How to complete this task: Return each of the entries below precisely as it appears.

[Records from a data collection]
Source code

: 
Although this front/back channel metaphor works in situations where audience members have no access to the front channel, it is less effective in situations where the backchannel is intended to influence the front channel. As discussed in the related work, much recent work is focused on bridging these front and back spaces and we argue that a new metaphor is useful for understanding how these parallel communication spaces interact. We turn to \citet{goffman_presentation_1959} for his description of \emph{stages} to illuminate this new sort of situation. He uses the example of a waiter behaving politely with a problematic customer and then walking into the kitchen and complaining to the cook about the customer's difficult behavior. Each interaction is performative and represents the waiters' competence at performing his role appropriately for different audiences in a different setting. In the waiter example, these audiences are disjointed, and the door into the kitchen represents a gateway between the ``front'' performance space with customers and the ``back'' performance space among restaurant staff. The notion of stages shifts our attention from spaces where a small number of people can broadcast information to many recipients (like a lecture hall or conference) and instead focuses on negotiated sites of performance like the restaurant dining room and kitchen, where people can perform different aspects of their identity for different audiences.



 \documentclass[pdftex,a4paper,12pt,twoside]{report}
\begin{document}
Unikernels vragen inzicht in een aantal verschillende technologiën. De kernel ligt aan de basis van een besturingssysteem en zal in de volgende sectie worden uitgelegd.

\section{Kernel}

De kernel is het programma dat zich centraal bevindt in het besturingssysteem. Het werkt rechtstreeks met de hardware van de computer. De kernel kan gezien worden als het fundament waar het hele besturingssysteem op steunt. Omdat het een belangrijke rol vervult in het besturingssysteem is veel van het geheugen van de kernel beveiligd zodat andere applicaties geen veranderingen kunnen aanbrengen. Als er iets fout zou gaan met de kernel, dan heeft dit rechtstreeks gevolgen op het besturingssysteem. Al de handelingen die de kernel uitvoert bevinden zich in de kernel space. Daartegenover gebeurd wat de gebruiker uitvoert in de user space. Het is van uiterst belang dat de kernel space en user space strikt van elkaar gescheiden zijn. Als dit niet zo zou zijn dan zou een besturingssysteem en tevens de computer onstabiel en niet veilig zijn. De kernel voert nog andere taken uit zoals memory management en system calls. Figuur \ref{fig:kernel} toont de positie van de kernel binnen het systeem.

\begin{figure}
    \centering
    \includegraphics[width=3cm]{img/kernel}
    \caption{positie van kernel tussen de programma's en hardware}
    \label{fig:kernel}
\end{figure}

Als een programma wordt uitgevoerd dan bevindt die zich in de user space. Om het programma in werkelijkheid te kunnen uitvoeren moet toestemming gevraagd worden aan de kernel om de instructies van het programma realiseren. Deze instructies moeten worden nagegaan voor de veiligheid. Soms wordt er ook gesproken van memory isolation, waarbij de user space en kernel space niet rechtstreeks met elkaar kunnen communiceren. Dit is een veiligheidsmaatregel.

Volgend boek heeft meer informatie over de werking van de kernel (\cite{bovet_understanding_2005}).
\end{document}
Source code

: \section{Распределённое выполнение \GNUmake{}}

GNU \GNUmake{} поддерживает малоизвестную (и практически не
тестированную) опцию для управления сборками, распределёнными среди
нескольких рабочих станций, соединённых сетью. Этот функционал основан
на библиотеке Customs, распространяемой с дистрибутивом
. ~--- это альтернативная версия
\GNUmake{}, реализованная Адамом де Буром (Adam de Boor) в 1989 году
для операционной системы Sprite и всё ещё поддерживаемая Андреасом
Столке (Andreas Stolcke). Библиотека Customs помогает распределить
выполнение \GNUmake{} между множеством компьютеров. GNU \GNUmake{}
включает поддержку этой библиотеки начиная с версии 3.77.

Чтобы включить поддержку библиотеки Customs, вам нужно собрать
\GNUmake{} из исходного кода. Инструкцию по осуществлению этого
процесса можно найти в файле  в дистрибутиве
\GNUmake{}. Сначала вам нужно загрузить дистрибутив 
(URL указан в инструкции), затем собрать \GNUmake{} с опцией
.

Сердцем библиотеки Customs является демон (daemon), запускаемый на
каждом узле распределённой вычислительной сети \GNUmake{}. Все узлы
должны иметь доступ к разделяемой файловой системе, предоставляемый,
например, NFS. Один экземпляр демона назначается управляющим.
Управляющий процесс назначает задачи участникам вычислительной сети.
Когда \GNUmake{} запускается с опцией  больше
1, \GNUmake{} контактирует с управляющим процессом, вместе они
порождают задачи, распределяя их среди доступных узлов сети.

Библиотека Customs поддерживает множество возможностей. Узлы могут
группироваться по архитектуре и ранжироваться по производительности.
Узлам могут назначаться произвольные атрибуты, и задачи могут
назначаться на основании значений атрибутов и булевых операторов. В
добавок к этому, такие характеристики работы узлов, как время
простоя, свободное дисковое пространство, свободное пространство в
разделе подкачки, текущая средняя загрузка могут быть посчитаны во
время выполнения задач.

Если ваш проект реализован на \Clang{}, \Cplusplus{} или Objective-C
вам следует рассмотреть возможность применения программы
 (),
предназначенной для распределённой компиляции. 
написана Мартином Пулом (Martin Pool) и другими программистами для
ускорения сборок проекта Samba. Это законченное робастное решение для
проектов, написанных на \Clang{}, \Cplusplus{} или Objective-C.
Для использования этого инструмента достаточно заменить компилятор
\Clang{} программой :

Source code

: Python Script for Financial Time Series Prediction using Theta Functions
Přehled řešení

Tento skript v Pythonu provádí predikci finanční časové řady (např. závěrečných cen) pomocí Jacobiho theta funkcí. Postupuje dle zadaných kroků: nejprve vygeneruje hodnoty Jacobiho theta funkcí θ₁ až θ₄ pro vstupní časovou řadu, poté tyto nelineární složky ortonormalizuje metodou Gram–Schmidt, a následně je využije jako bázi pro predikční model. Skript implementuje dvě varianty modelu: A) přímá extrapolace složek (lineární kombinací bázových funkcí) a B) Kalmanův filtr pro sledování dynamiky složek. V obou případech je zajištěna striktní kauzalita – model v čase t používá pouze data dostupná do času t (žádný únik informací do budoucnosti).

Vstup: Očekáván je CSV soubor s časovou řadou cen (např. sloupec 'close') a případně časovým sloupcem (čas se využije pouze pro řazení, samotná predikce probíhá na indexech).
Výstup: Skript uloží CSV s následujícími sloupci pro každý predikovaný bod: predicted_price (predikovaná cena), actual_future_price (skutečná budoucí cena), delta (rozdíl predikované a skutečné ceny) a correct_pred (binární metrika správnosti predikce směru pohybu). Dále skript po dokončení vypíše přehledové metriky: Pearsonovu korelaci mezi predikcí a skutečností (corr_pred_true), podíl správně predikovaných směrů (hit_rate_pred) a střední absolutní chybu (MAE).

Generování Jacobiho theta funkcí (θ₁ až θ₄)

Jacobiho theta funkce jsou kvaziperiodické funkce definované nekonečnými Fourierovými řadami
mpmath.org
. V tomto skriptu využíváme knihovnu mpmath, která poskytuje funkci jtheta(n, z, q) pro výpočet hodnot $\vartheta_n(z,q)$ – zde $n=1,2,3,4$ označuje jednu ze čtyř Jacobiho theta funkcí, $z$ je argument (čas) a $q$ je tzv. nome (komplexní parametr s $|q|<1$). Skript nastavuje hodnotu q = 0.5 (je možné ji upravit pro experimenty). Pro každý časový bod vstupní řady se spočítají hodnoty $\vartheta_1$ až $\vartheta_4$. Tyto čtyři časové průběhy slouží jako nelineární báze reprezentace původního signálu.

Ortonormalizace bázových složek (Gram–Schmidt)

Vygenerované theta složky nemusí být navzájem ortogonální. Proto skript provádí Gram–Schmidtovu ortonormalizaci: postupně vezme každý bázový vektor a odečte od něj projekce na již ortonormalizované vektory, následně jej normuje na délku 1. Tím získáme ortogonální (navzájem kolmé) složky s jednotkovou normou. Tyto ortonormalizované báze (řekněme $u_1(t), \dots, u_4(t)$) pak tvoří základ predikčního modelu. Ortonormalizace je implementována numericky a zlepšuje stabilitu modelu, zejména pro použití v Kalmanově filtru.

Written response:
Source code

: 
Although this front/back channel metaphor works in situations where audience members have no access to the front channel, it is less effective in situations where the backchannel is intended to influence the front channel. As discussed in the related work, much recent work is focused on bridging these front and back spaces and we argue that a new metaphor is useful for understanding how these parallel communication spaces interact. We turn to \citet{goffman_presentation_1959} for his description of \emph{stages} to illuminate this new sort of situation. He uses the example of a waiter behaving politely with a problematic customer and then walking into the kitchen and complaining to the cook about the customer's difficult behavior. Each interaction is performative and represents the waiters' competence at performing his role appropriately for different audiences in a different setting. In the waiter example, these audiences are disjointed, and the door into the kitchen represents a gateway between the ``front'' performance space with customers and the ``back'' performance space among restaurant staff. The notion of stages shifts our attention from spaces where a small number of people can broadcast information to many recipients (like a lecture hall or conference) and instead focuses on negotiated sites of performance like the restaurant dining room and kitchen, where people can perform different aspects of their identity for different audiences.



 \documentclass[pdftex,a4paper,12pt,twoside]{report}
\begin{document}
Unikernels vragen inzicht in een aantal verschillende technologiën. De kernel ligt aan de basis van een besturingssysteem en zal in de volgende sectie worden uitgelegd.

\section{Kernel}

De kernel is het programma dat zich centraal bevindt in het besturingssysteem. Het werkt rechtstreeks met de hardware van de computer. De kernel kan gezien worden als het fundament waar het hele besturingssysteem op steunt. Omdat het een belangrijke rol vervult in het besturingssysteem is veel van het geheugen van de kernel beveiligd zodat andere applicaties geen veranderingen kunnen aanbrengen. Als er iets fout zou gaan met de kernel, dan heeft dit rechtstreeks gevolgen op het besturingssysteem. Al de handelingen die de kernel uitvoert bevinden zich in de kernel space. Daartegenover gebeurd wat de gebruiker uitvoert in de user space. Het is van uiterst belang dat de kernel space en user space strikt van elkaar gescheiden zijn. Als dit niet zo zou zijn dan zou een besturingssysteem en tevens de computer onstabiel en niet veilig zijn. De kernel voert nog andere taken uit zoals memory management en system calls. Figuur \ref{fig:kernel} toont de positie van de kernel binnen het systeem.

\begin{figure}
    \centering
    \includegraphics[width=3cm]{img/kernel}
    \caption{positie van kernel tussen de programma's en hardware}
    \label{fig:kernel}
\end{figure}

Als een programma wordt uitgevoerd dan bevindt die zich in de user space. Om het programma in werkelijkheid te kunnen uitvoeren moet toestemming gevraagd worden aan de kernel om de instructies van het programma realiseren. Deze instructies moeten worden nagegaan voor de veiligheid. Soms wordt er ook gesproken van memory isolation, waarbij de user space en kernel space niet rechtstreeks met elkaar kunnen communiceren. Dit is een veiligheidsmaatregel.

Volgend boek heeft meer informatie over de werking van de kernel (\cite{bovet_understanding_2005}).
\end{document}
Source code

: \section{Распределённое выполнение \GNUmake{}}

GNU \GNUmake{} поддерживает малоизвестную (и практически не
тестированную) опцию для управления сборками, распределёнными среди
нескольких рабочих станций, соединённых сетью. Этот функционал основан
на библиотеке Customs, распространяемой с дистрибутивом
. ~--- это альтернативная версия
\GNUmake{}, реализованная Адамом де Буром (Adam de Boor) в 1989 году
для операционной системы Sprite и всё ещё поддерживаемая Андреасом
Столке (Andreas Stolcke). Библиотека Customs помогает распределить
выполнение \GNUmake{} между множеством компьютеров. GNU \GNUmake{}
включает поддержку этой библиотеки начиная с версии 3.77.

Чтобы включить поддержку библиотеки Customs, вам нужно собрать
\GNUmake{} из исходного кода. Инструкцию по осуществлению этого
процесса можно найти в файле  в дистрибутиве
\GNUmake{}. Сначала вам нужно загрузить дистрибутив 
(URL указан в инструкции), затем собрать \GNUmake{} с опцией
.

Сердцем библиотеки Customs является демон (daemon), запускаемый на
каждом узле распределённой вычислительной сети \GNUmake{}. Все узлы
должны иметь доступ к разделяемой файловой системе, предоставляемый,
например, NFS. Один экземпляр демона назначается управляющим.
Управляющий процесс назначает задачи участникам вычислительной сети.
Когда \GNUmake{} запускается с опцией  больше
1, \GNUmake{} контактирует с управляющим процессом, вместе они
порождают задачи, распределяя их среди доступных узлов сети.

Библиотека Customs поддерживает множество возможностей. Узлы могут
группироваться по архитектуре и ранжироваться по производительности.
Узлам могут назначаться произвольные атрибуты, и задачи могут
назначаться на основании значений атрибутов и булевых операторов. В
добавок к этому, такие характеристики работы узлов, как время
простоя, свободное дисковое пространство, свободное пространство в
разделе подкачки, текущая средняя загрузка могут быть посчитаны во
время выполнения задач.

Если ваш проект реализован на \Clang{}, \Cplusplus{} или Objective-C
вам следует рассмотреть возможность применения программы
 (),
предназначенной для распределённой компиляции. 
написана Мартином Пулом (Martin Pool) и другими программистами для
ускорения сборок проекта Samba. Это законченное робастное решение для
проектов, написанных на \Clang{}, \Cplusplus{} или Objective-C.
Для использования этого инструмента достаточно заменить компилятор
\Clang{} программой :

Source code

: Python Script for Financial Time Series Prediction using Theta Functions
Přehled řešení

Tento skript v Pythonu provádí predikci finanční časové řady (např. závěrečných cen) pomocí Jacobiho theta funkcí. Postupuje dle zadaných kroků: nejprve vygeneruje hodnoty Jacobiho theta funkcí θ₁ až θ₄ pro vstupní časovou řadu, poté tyto nelineární složky ortonormalizuje metodou Gram–Schmidt, a následně je využije jako bázi pro predikční model. Skript implementuje dvě varianty modelu: A) přímá extrapolace složek (lineární kombinací bázových funkcí) a B) Kalmanův filtr pro sledování dynamiky složek. V obou případech je zajištěna striktní kauzalita – model v čase t používá pouze data dostupná do času t (žádný únik informací do budoucnosti).

Vstup: Očekáván je CSV soubor s časovou řadou cen (např. sloupec 'close') a případně časovým sloupcem (čas se využije pouze pro řazení, samotná predikce probíhá na indexech).
Výstup: Skript uloží CSV s následujícími sloupci pro každý predikovaný bod: predicted_price (predikovaná cena), actual_future_price (skutečná budoucí cena), delta (rozdíl predikované a skutečné ceny) a correct_pred (binární metrika správnosti predikce směru pohybu). Dále skript po dokončení vypíše přehledové metriky: Pearsonovu korelaci mezi predikcí a skutečností (corr_pred_true), podíl správně predikovaných směrů (hit_rate_pred) a střední absolutní chybu (MAE).

Generování Jacobiho theta funkcí (θ₁ až θ₄)

Jacobiho theta funkce jsou kvaziperiodické funkce definované nekonečnými Fourierovými řadami
mpmath.org
. V tomto skriptu využíváme knihovnu mpmath, která poskytuje funkci jtheta(n, z, q) pro výpočet hodnot $\vartheta_n(z,q)$ – zde $n=1,2,3,4$ označuje jednu ze čtyř Jacobiho theta funkcí, $z$ je argument (čas) a $q$ je tzv. nome (komplexní parametr s $|q|<1$). Skript nastavuje hodnotu q = 0.5 (je možné ji upravit pro experimenty). Pro každý časový bod vstupní řady se spočítají hodnoty $\vartheta_1$ až $\vartheta_4$. Tyto čtyři časové průběhy slouží jako nelineární báze reprezentace původního signálu.

Ortonormalizace bázových složek (Gram–Schmidt)

Vygenerované theta složky nemusí být navzájem ortogonální. Proto skript provádí Gram–Schmidtovu ortonormalizaci: postupně vezme každý bázový vektor a odečte od něj projekce na již ortonormalizované vektory, následně jej normuje na délku 1. Tím získáme ortogonální (navzájem kolmé) složky s jednotkovou normou. Tyto ortonormalizované báze (řekněme $u_1(t), \dots, u_4(t)$) pak tvoří základ predikčního modelu. Ortonormalizace je implementována numericky a zlepšuje stabilitu modelu, zejména pro použití v Kalmanově filtru.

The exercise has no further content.